During our many discussions and couch-talks concerning activism, part of the courses of the elective “activism and architecture” in the WTC buildings in Brussels, it became apparent there is an odd schism between the corporate world and the world of activism. In a sense this is a very logical deduction, given the fact that social activism often deals with the misuse of power by big players on the capitalist market. Because of this divide however activists run the risk of being “marginalized” by the people who don’t align with their cause or don’t understand it (anymore). Like the Recyclart movement which was founded around 1997 to revitalise a Brussels neighbourhood around the train station Kappelekerk by giving this socially active ngo the abandoned buildings. Which gave a whole neighbourhood a new beating heart just to see their efforts thwarted by gentrification. Sometimes this almost-standing-outside Recyclart is going through now can lend new perspective on the issue we’re trying to solve. This “marginal” approach to activism ensures we can’t be controlled by the system we’re trying to change, thus Recyclart too transformed from a desired motor of social change into a apparent nuisance in the political landscape of Brussels
Recently the Recyclart movement has been requested -and forced by use of political power- by the Belgian railway company to leave their location in the Brussels station Kappelekerk, this is done by claiming the building is a fire safety hazard. During the debate which ensued after the couch talk with Stephan Damsin of Recyclart it became apparent that there are different opinions as to how to play out this role on the edge of society. It could for example become a more aggressive activist organisation and claim the buildings by squatting them. Or it was an option to go nomadic, and try to accomplish what they had done in their old neighbourhood in other deserving or needy quarters of Brussel. The most passive option, to just go with the flow and be guided by the very organisations which forced them to leave their place, seemed underline most the schism between the corporate and the acitivist.

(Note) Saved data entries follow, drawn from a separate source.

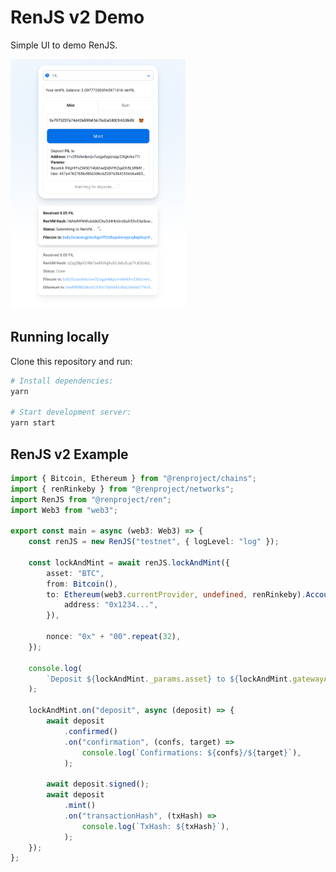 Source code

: # RenJS v2 Demo

Simple UI to demo RenJS.

<img height="400" alt="Gateway Example Screenshot" src="./screenshot.png" />

## Running locally

Clone this repository and run:

```sh
# Install dependencies:
yarn

# Start development server:
yarn start
```

## RenJS v2 Example

```ts
import { Bitcoin, Ethereum } from "@renproject/chains";
import { renRinkeby } from "@renproject/networks";
import RenJS from "@renproject/ren";
import Web3 from "web3";

export const main = async (web3: Web3) => {
    const renJS = new RenJS("testnet", { logLevel: "log" });

    const lockAndMint = await renJS.lockAndMint({
        asset: "BTC",
        from: Bitcoin(),
        to: Ethereum(web3.currentProvider, undefined, renRinkeby).Account({
            address: "0x1234...",
        }),

        nonce: "0x" + "00".repeat(32),
    });

    console.log(
        `Deposit ${lockAndMint._params.asset} to ${lockAndMint.gatewayAddress}.`,
    );

    lockAndMint.on("deposit", async (deposit) => {
        await deposit
            .confirmed()
            .on("confirmation", (confs, target) =>
                console.log(`Confirmations: ${confs}/${target}`),
            );

        await deposit.signed();
        await deposit
            .mint()
            .on("transactionHash", (txHash) =>
                console.log(`TxHash: ${txHash}`),
            );
    });
};
```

The second couch talk complicated matters further when Maarten Gielen (Rotor) introduced us to a way of fighting the system from within. Out of the gaze of the sceptical looks, it is now possible to try and mold the system into what it deserves to be/should be. These not-so-non-profits as Maarten Gielen calls them, have the difficult task of having to deal with the ideals they want to promote and the system they are (sometimes) forced to work within. All the while staying fierce enough to choose ideals above personal gain when these two do not coincide.
If you regard the commons not as a thing, but as a set of social relations one hopes the capitalist machine would -in a utopian future- act more as a commons. In the sense as it was etymologically explained by French politician Alain Lipietz by tracing the Latin origin of the word in which Commun comes from munus, which means both “gift” and “duty”. Only when the system is given form -by people in the margin or inside- in such a matter there is a total clarity in these social relations, one could regard “the system” as a commons.

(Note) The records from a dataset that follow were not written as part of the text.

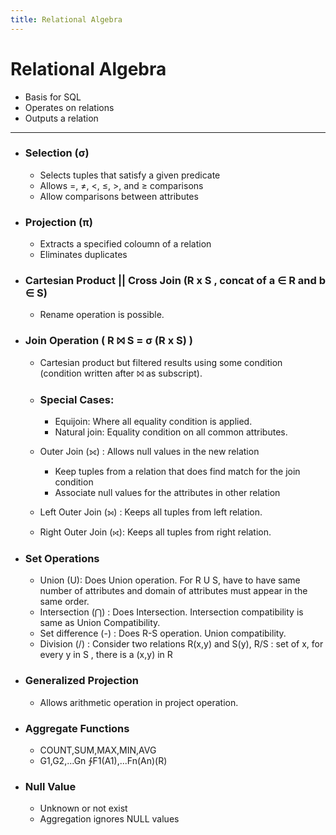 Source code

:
 ```yaml
---
title: Relational Algebra
---
```

# Relational Algebra
- Basis for SQL
- Operates on relations
- Outputs a relation
---

- ### Selection (σ)
    - Selects tuples that satisfy a given predicate
    - Allows =, ≠, <, ≤, >, and ≥ comparisons
    - Allow comparisons between attributes

- ### Projection (π)
    - Extracts a specified coloumn of a relation
    - Eliminates duplicates

- ### Cartesian Product || Cross Join (R x S , concat of a ∈ R and b ∈ S)
    - Rename operation is possible.

- ### Join Operation ( R ⨝ S = σ (R x S) )
    - Cartesian product but filtered results using some condition (condition written after ⨝ as subscript).
    - ### Special Cases:
        - Equijoin: Where all equality condition is applied.
        - Natural join: Equality condition on all common attributes.
    
    - Outer Join (⟗) : Allows null values in the new relation
        - Keep tuples from a relation that does find match for the join condition
        - Associate null values for the attributes in other relation
    
    - Left Outer Join (⟕) : Keeps all tuples from left relation.
    - Right Outer Join (⟖): Keeps all tuples from right relation.
- ### Set Operations
    - Union (U): Does Union operation. For R U S, have to have same number of attributes and domain of attributes must appear in the same order.
    - Intersection (⋂) : Does Intersection. Intersection compatibility is same as Union Compatibility.
    - Set difference (-) : Does R-S operation. Union compatibility.
    - Division (/) : Consider two relations R(x,y) and S(y), R/S : set of x, for every y in S , there is a (x,y) in R

- ### Generalized Projection
    - Allows arithmetic operation in project operation.

- ### Aggregate Functions
    - COUNT,SUM,MAX,MIN,AVG
    - G1,G2,...Gn ∱F1(A1),...Fn(An)(R)

- ### Null Value
    - Unknown or not exist
    - Aggregation ignores NULL values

To that effort It seems to be easier to want to run away from something rather than to run towards something. By forming the future rather than staying at the marginalized side-line warning people of the impending doom. In that aspect it is admirable to try to change the system from within. It is however more admirable still when you can achieve that goal without being changed by that which you are trying to change. The question then remains whether the corporate is granting activism more legitimacy in the eyes of the beholder, or whether it is just seeking the power to control something which seemed ungraspable when it was still outside of their system. Because sometimes it can seem like the system tries to grasp everything it doesn’t understand to warp it until it functions exactly like them.